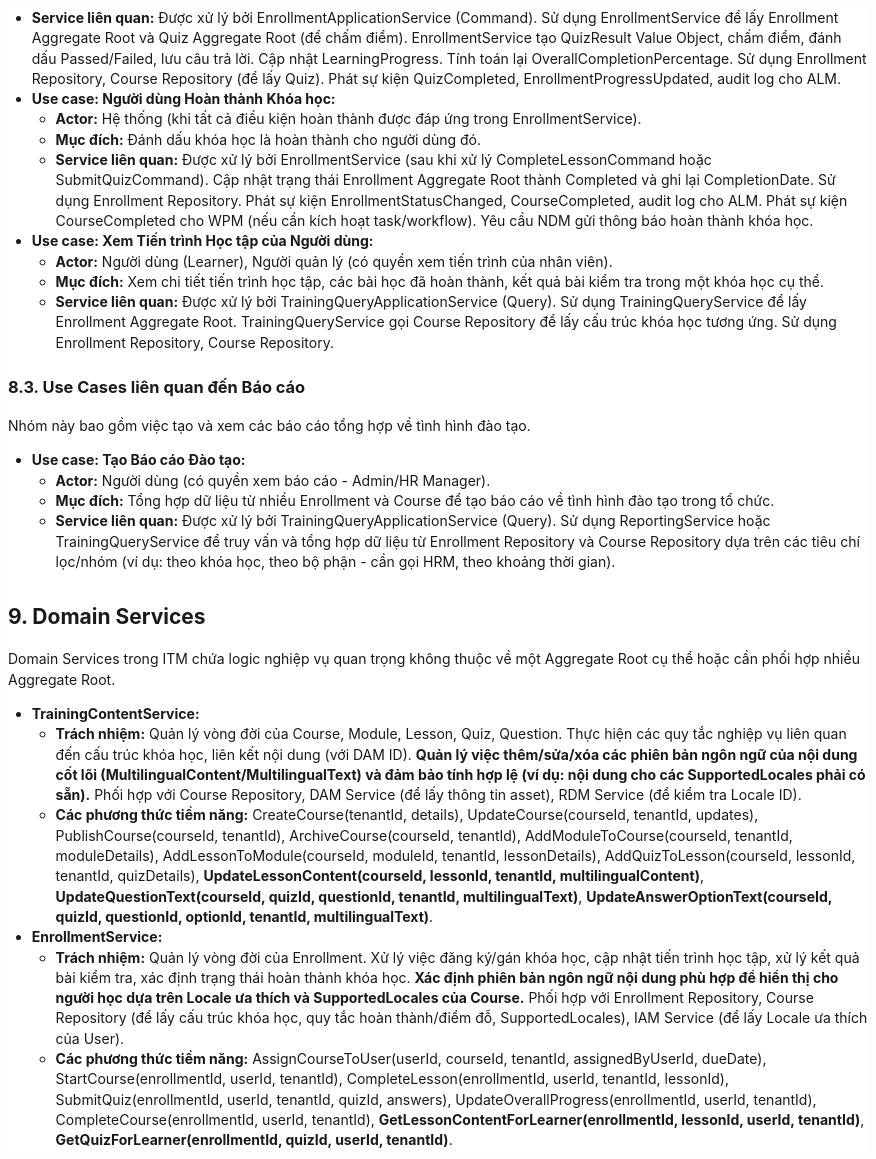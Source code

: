   - **Service liên quan:** Được xử lý bởi EnrollmentApplicationService (Command). Sử dụng EnrollmentService để lấy Enrollment Aggregate Root và Quiz Aggregate Root (để chấm điểm). EnrollmentService tạo QuizResult Value Object, chấm điểm, đánh dấu Passed/Failed, lưu câu trả lời. Cập nhật LearningProgress. Tính toán lại OverallCompletionPercentage. Sử dụng Enrollment Repository, Course Repository (để lấy Quiz). Phát sự kiện QuizCompleted, EnrollmentProgressUpdated, audit log cho ALM.
- **Use case: Người dùng Hoàn thành Khóa học:**
  - **Actor:** Hệ thống (khi tất cả điều kiện hoàn thành được đáp ứng trong EnrollmentService).
  - **Mục đích:** Đánh dấu khóa học là hoàn thành cho người dùng đó.
  - **Service liên quan:** Được xử lý bởi EnrollmentService (sau khi xử lý CompleteLessonCommand hoặc SubmitQuizCommand). Cập nhật trạng thái Enrollment Aggregate Root thành Completed và ghi lại CompletionDate. Sử dụng Enrollment Repository. Phát sự kiện EnrollmentStatusChanged, CourseCompleted, audit log cho ALM. Phát sự kiện CourseCompleted cho WPM (nếu cần kích hoạt task/workflow). Yêu cầu NDM gửi thông báo hoàn thành khóa học.
- **Use case: Xem Tiến trình Học tập của Người dùng:**
  - **Actor:** Người dùng (Learner), Người quản lý (có quyền xem tiến trình của nhân viên).
  - **Mục đích:** Xem chi tiết tiến trình học tập, các bài học đã hoàn thành, kết quả bài kiểm tra trong một khóa học cụ thể.
  - **Service liên quan:** Được xử lý bởi TrainingQueryApplicationService (Query). Sử dụng TrainingQueryService để lấy Enrollment Aggregate Root. TrainingQueryService gọi Course Repository để lấy cấu trúc khóa học tương ứng. Sử dụng Enrollment Repository, Course Repository.

### **8.3. Use Cases liên quan đến Báo cáo**

Nhóm này bao gồm việc tạo và xem các báo cáo tổng hợp về tình hình đào tạo.

- **Use case: Tạo Báo cáo Đào tạo:**
  - **Actor:** Người dùng (có quyền xem báo cáo \- Admin/HR Manager).
  - **Mục đích:** Tổng hợp dữ liệu từ nhiều Enrollment và Course để tạo báo cáo về tình hình đào tạo trong tổ chức.
  - **Service liên quan:** Được xử lý bởi TrainingQueryApplicationService (Query). Sử dụng ReportingService hoặc TrainingQueryService để truy vấn và tổng hợp dữ liệu từ Enrollment Repository và Course Repository dựa trên các tiêu chí lọc/nhóm (ví dụ: theo khóa học, theo bộ phận \- cần gọi HRM, theo khoảng thời gian).

## **9\. Domain Services**

Domain Services trong ITM chứa logic nghiệp vụ quan trọng không thuộc về một Aggregate Root cụ thể hoặc cần phối hợp nhiều Aggregate Root.

- **TrainingContentService:**
  - **Trách nhiệm:** Quản lý vòng đời của Course, Module, Lesson, Quiz, Question. Thực hiện các quy tắc nghiệp vụ liên quan đến cấu trúc khóa học, liên kết nội dung (với DAM ID). **Quản lý việc thêm/sửa/xóa các phiên bản ngôn ngữ của nội dung cốt lõi (MultilingualContent/MultilingualText) và đảm bảo tính hợp lệ (ví dụ: nội dung cho các SupportedLocales phải có sẵn).** Phối hợp với Course Repository, DAM Service (để lấy thông tin asset), RDM Service (để kiểm tra Locale ID).
  - **Các phương thức tiềm năng:** CreateCourse(tenantId, details), UpdateCourse(courseId, tenantId, updates), PublishCourse(courseId, tenantId), ArchiveCourse(courseId, tenantId), AddModuleToCourse(courseId, tenantId, moduleDetails), AddLessonToModule(courseId, moduleId, tenantId, lessonDetails), AddQuizToLesson(courseId, lessonId, tenantId, quizDetails), **UpdateLessonContent(courseId, lessonId, tenantId, multilingualContent)**, **UpdateQuestionText(courseId, quizId, questionId, tenantId, multilingualText)**, **UpdateAnswerOptionText(courseId, quizId, questionId, optionId, tenantId, multilingualText)**.
- **EnrollmentService:**
  - **Trách nhiệm:** Quản lý vòng đời của Enrollment. Xử lý việc đăng ký/gán khóa học, cập nhật tiến trình học tập, xử lý kết quả bài kiểm tra, xác định trạng thái hoàn thành khóa học. **Xác định phiên bản ngôn ngữ nội dung phù hợp để hiển thị cho người học dựa trên Locale ưa thích và SupportedLocales của Course.** Phối hợp với Enrollment Repository, Course Repository (để lấy cấu trúc khóa học, quy tắc hoàn thành/điểm đỗ, SupportedLocales), IAM Service (để lấy Locale ưa thích của User).
  - **Các phương thức tiềm năng:** AssignCourseToUser(userId, courseId, tenantId, assignedByUserId, dueDate), StartCourse(enrollmentId, userId, tenantId), CompleteLesson(enrollmentId, userId, tenantId, lessonId), SubmitQuiz(enrollmentId, userId, tenantId, quizId, answers), UpdateOverallProgress(enrollmentId, userId, tenantId), CompleteCourse(enrollmentId, userId, tenantId), **GetLessonContentForLearner(enrollmentId, lessonId, userId, tenantId)**, **GetQuizForLearner(enrollmentId, quizId, userId, tenantId)**.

- _What needs to be done_:
Please set down exactly the lines from the first line of the data above through the line with "- **Mục đích:** Đánh", both included, leaving out the pictures.

- _Exercise answer_:
Source code

:   - **Service liên quan:** Được xử lý bởi EnrollmentApplicationService (Command). Sử dụng EnrollmentService để lấy Enrollment Aggregate Root và Quiz Aggregate Root (để chấm điểm). EnrollmentService tạo QuizResult Value Object, chấm điểm, đánh dấu Passed/Failed, lưu câu trả lời. Cập nhật LearningProgress. Tính toán lại OverallCompletionPercentage. Sử dụng Enrollment Repository, Course Repository (để lấy Quiz). Phát sự kiện QuizCompleted, EnrollmentProgressUpdated, audit log cho ALM.
- **Use case: Người dùng Hoàn thành Khóa học:**
  - **Actor:** Hệ thống (khi tất cả điều kiện hoàn thành được đáp ứng trong EnrollmentService).
  - **Mục đích:** Đánh dấu khóa học là hoàn thành cho người dùng đó.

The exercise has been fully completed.